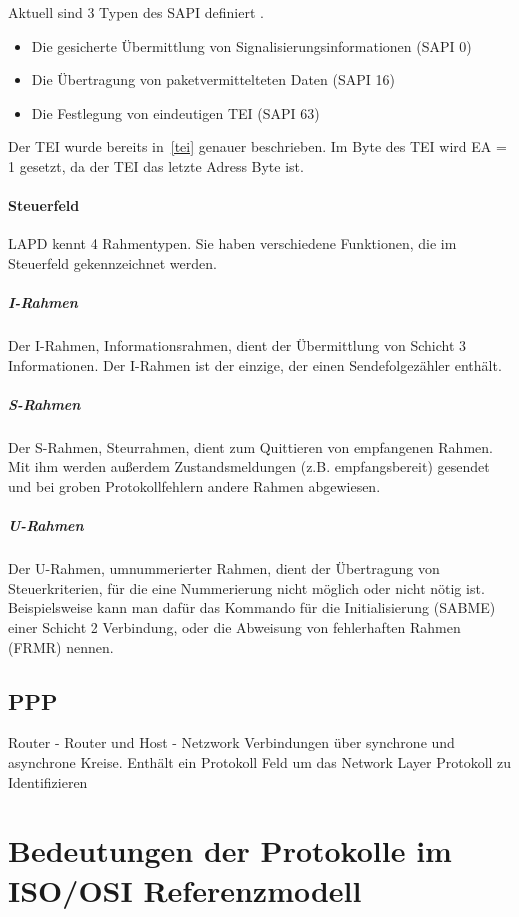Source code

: \documentclass[12pt, a4paper, ngerman]{article}
\newcommand{\osi}{ISO/OSI Referenzmodell\xspace}
\begin{document}
Aktuell sind 3 Typen des SAPI definiert \cite{SWB-098672061}. 
\begin{itemize}
	\item Die gesicherte Übermittlung von Signalisierungsinformationen (SAPI 0)
	\item Die Übertragung von paketvermittelteten Daten (SAPI 16)
	\item Die Festlegung von eindeutigen TEI (SAPI 63)
\end{itemize}



Der TEI wurde bereits in~\ref{tei} genauer beschrieben. Im Byte des TEI wird EA = 1 gesetzt, da der TEI das letzte Adress Byte ist.

\paragraph{Steuerfeld}
LAPD kennt 4 Rahmentypen. Sie haben verschiedene Funktionen, die im Steuerfeld gekennzeichnet werden.

\subparagraph{I-Rahmen}
Der I-Rahmen, Informationsrahmen, dient der Übermittlung von Schicht 3 Informationen. Der I-Rahmen ist der einzige, der einen Sendefolgezähler enthält.

\subparagraph{S-Rahmen}
Der S-Rahmen, Steurrahmen, dient zum Quittieren von empfangenen Rahmen. Mit ihm werden außerdem Zustandsmeldungen (z.B. empfangsbereit) gesendet und bei groben Protokollfehlern andere Rahmen abgewiesen.

\subparagraph{U-Rahmen}
Der U-Rahmen, umnummerierter Rahmen, dient der Übertragung von Steuerkriterien, für die eine Nummerierung nicht möglich oder nicht nötig ist. Beispielsweise kann man dafür das Kommando für die Initialisierung (SABME) einer Schicht 2 Verbindung, oder die Abweisung von fehlerhaften Rahmen (FRMR) nennen.

\subsection{PPP}
Router - Router und Host - Netzwork Verbindungen über synchrone und asynchrone Kreise. Enthält ein Protokoll Feld um das Network Layer Protokoll zu Identifizieren \cite[S. 102]{SWB-107223570}  

\section{Bedeutungen der Protokolle im \osi }

\nocite{*} 

\newpage
\sloppy
\printbibliography 



\newpage
\listoffigures
\end{document}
◇ ◇ ◇ ◇
» **EXERCISE**
Copy the records above exactly, omitting every picture.

» **TASK RESULT**
Source code

: \documentclass[12pt, a4paper, ngerman]{article}
\newcommand{\osi}{ISO/OSI Referenzmodell\xspace}
\begin{document}
Aktuell sind 3 Typen des SAPI definiert \cite{SWB-098672061}. 
\begin{itemize}
	\item Die gesicherte Übermittlung von Signalisierungsinformationen (SAPI 0)
	\item Die Übertragung von paketvermittelteten Daten (SAPI 16)
	\item Die Festlegung von eindeutigen TEI (SAPI 63)
\end{itemize}



Der TEI wurde bereits in~\ref{tei} genauer beschrieben. Im Byte des TEI wird EA = 1 gesetzt, da der TEI das letzte Adress Byte ist.

\paragraph{Steuerfeld}
LAPD kennt 4 Rahmentypen. Sie haben verschiedene Funktionen, die im Steuerfeld gekennzeichnet werden.

\subparagraph{I-Rahmen}
Der I-Rahmen, Informationsrahmen, dient der Übermittlung von Schicht 3 Informationen. Der I-Rahmen ist der einzige, der einen Sendefolgezähler enthält.

\subparagraph{S-Rahmen}
Der S-Rahmen, Steurrahmen, dient zum Quittieren von empfangenen Rahmen. Mit ihm werden außerdem Zustandsmeldungen (z.B. empfangsbereit) gesendet und bei groben Protokollfehlern andere Rahmen abgewiesen.

\subparagraph{U-Rahmen}
Der U-Rahmen, umnummerierter Rahmen, dient der Übertragung von Steuerkriterien, für die eine Nummerierung nicht möglich oder nicht nötig ist. Beispielsweise kann man dafür das Kommando für die Initialisierung (SABME) einer Schicht 2 Verbindung, oder die Abweisung von fehlerhaften Rahmen (FRMR) nennen.

\subsection{PPP}
Router - Router und Host - Netzwork Verbindungen über synchrone und asynchrone Kreise. Enthält ein Protokoll Feld um das Network Layer Protokoll zu Identifizieren \cite[S. 102]{SWB-107223570}  

\section{Bedeutungen der Protokolle im \osi }

\nocite{*} 

\newpage
\sloppy
\printbibliography 



\newpage
\listoffigures
\end{document}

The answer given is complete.